YORUM | AHMET KURUCAN
(Gelecek Projeksiyonu Serisi 60)
Aslında bu konuyu daha önceden okumuş olduğunuz seride iman ve amel münasebeti diyerek ele aldım. Orada yazmış olduğum şeyler burada da aynen geçerli. Öyleyse neden şimdi bir daha gündeme getiriyorum? Farklı bir boyutundan dolayı. O da şu: orada meseleyi gayrimüslimler ve ahiretteki kurtuluş ekseninde değerlendirmiştim, burada ise Müslüman olduğu halde hayat felsefesi ve yaşam düzenini tamamen bu esaslar üzerine kurmayan insanlar üzerinden ele alacağım.
Konu bu olunca bakacağımız ilk yer, gideceğimiz ilk adres hiç şüphesiz Efendimizin (sas) bu kapsam içine girecek davranışlara karşı nasıl tavır aldığı, ümmetine mesaj mahiyetinde neler söylediği ve tabii ki buna bağlı olarak Allah’ın göndermiş olduğu ayetler olmalıdır.
Bir önceki iman ve özgürlük münasebetini ele aldığımız yazıda ifade ettik: Allah kendi yarattığı insana inanma ve inanmama özgürlüğü vermiştir. Bediüzzaman’ın enfes tespitleri ile yapmış olduğu teklifleri ile Allah akla kapı açmış ama ihtiyarını yani tercih hakkını insanın elinden almamıştır. İnsan hiçbir baskı ve zorlama altında olmaksızın tercihlerini yapar, dünyevi ve uhrevi olarak da bu tercihinin bedelini öder, mükafat ve mücazatı ile karşılaşır.
Bu durum inandığı halde inanmış olduğu değerlerin bir kısmını hayatına taşıyan ya da hiçbirisini taşımayan insanlar için de geçerlidir. Bu bağlamda herkesin bildiği “Dinde zorlama yoktur” ayetidir ki bu ayetin nüzul sebebini değişik vesilelerde defalarca yazdığım ve konuştuğum için burada detayı ile ele almayacağım. Sadece şu kadarını söyleyeyim; söz konusu ayet sonradan Müslüman olan anne babaların sahih bir dini inanca sahip olsunlar diye Yahudilerin yanına belli süreliğine gönderdikleri çocuklarının Müslüman olmaları için zorlamaları karşısında inmiştir.
Pekâlâ bu ayetin konumuzla irtibatı nedir? İki vechesi var.
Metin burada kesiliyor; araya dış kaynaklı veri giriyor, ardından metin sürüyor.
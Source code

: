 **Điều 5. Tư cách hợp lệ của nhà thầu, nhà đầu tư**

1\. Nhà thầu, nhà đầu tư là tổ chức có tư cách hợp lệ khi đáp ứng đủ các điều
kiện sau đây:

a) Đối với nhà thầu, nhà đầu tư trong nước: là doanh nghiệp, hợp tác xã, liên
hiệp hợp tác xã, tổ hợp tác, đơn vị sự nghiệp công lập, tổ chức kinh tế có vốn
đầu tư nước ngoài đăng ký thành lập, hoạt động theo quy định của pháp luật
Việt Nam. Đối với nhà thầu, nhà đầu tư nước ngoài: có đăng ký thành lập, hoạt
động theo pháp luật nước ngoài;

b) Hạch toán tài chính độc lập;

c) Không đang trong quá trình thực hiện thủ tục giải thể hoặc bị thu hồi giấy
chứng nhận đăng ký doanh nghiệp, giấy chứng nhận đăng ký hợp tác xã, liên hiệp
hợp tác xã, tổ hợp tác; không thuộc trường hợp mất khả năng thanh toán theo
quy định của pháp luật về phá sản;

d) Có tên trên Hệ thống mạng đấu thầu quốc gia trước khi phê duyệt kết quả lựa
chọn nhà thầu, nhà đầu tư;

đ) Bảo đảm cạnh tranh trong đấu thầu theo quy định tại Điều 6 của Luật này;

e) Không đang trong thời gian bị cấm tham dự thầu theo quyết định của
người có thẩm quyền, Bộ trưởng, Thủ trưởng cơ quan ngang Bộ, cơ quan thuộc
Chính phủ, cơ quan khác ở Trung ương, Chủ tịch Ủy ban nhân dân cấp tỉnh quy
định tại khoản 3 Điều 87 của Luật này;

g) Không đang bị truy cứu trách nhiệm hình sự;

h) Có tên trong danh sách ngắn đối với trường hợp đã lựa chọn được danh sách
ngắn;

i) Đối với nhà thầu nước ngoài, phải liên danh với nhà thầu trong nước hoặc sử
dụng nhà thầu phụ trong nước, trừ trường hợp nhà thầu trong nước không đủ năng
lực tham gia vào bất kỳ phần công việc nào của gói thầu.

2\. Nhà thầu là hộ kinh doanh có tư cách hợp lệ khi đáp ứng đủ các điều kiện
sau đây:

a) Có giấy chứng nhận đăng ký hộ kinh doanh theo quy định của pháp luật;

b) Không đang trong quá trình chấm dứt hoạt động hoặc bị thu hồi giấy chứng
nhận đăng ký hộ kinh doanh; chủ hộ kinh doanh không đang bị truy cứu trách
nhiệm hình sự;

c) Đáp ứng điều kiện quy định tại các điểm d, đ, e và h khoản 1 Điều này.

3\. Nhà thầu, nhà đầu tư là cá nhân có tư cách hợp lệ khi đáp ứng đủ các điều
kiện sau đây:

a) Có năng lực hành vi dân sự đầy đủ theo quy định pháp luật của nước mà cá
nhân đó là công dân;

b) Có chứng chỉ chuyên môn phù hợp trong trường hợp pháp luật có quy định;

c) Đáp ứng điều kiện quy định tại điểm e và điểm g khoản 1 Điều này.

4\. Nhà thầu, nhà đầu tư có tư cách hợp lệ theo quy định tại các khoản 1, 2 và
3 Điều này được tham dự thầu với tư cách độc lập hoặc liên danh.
Birincisi yukarıda da ifade ettiğim gibi Allah Resulünün (sas) hayatı içinde hiç kimseyi ama hiç kimseyi İslam dinine girmesi için zorlamaması, ikincisi ise inancının gereklerini yerine getirmeyen kişilere de bir zorlamada bulunmamasıdır.
Sözün burasında muhtemel itirazlar adına şunu söyleyeyim; Hz. Peygamber sadece peygamber değildir. Onun aynı zamanda yaşamış olduğu toplumda toplum üyelerinin kabulü üzerine kurulu idari görevleri de vardır. İsterseniz buna siyasi liderlik deyin, ister Medine şehir site devleti başkanlığı deyin, isterse bir kabileler birlikteliğinin eşitler arasında birincilik görevini üstlenen başkanı deyin. Netice değişmez. İşte bu görevini yerine getirme bağlamında Allah Resulünün altına imzasını attığı yaptırım içeren kararları da vardır ama bu kararlar o vasfı itibariyledir. Dini düzlemde, söz gelimi Allah-kul münasebeti kapsamı içerisinde yerini alan amellerde Efendimizin böylesi bir kararını göremezsiniz.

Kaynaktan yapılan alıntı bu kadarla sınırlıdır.